Work order: Would you transcribe exactly the lines from the beginning of the records below through the line with "Some reources to", both included, omitting the pictures?

Available data:
################

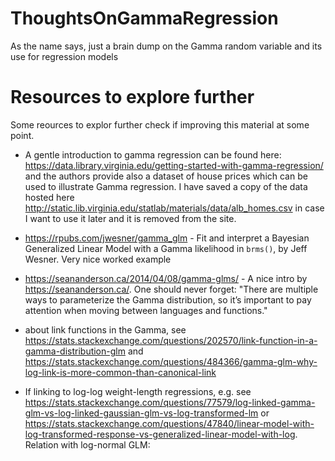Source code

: # ThoughtsOnGammaRegression
As the name says, just a brain dump on the Gamma random variable and its use for regression models

# Resources to explore further

Some reources to explor further check if improving this material at some point.

* A gentle introduction to gamma regression can be found here: https://data.library.virginia.edu/getting-started-with-gamma-regression/ and the authors provide also a dataset of house prices which can be used to illustrate Gamma regression. I have saved a copy of the data hosted here http://static.lib.virginia.edu/statlab/materials/data/alb_homes.csv  in case I want to use it later and it is removed from the site.

* https://rpubs.com/jwesner/gamma_glm - Fit and interpret a Bayesian Generalized Linear Model with a Gamma likelihood in `brms()`, by Jeff Wesner. Very nice worked example

* https://seananderson.ca/2014/04/08/gamma-glms/ - A nice intro by https://seananderson.ca/. One should never forget: "There are multiple ways to parameterize the Gamma distribution, so it’s important to pay attention when moving between languages and functions."

* about link functions in the Gamma, see https://stats.stackexchange.com/questions/202570/link-function-in-a-gamma-distribution-glm and https://stats.stackexchange.com/questions/484366/gamma-glm-why-log-link-is-more-common-than-canonical-link

* If linking to log-log weight-length regressions, e.g. see https://stats.stackexchange.com/questions/77579/log-linked-gamma-glm-vs-log-linked-gaussian-glm-vs-log-transformed-lm or https://stats.stackexchange.com/questions/47840/linear-model-with-log-transformed-response-vs-generalized-linear-model-with-log. Relation with log-normal GLM:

################

Reply to the exercise:
Source code

: # ThoughtsOnGammaRegression
As the name says, just a brain dump on the Gamma random variable and its use for regression models

# Resources to explore further

Some reources to explor further check if improving this material at some point.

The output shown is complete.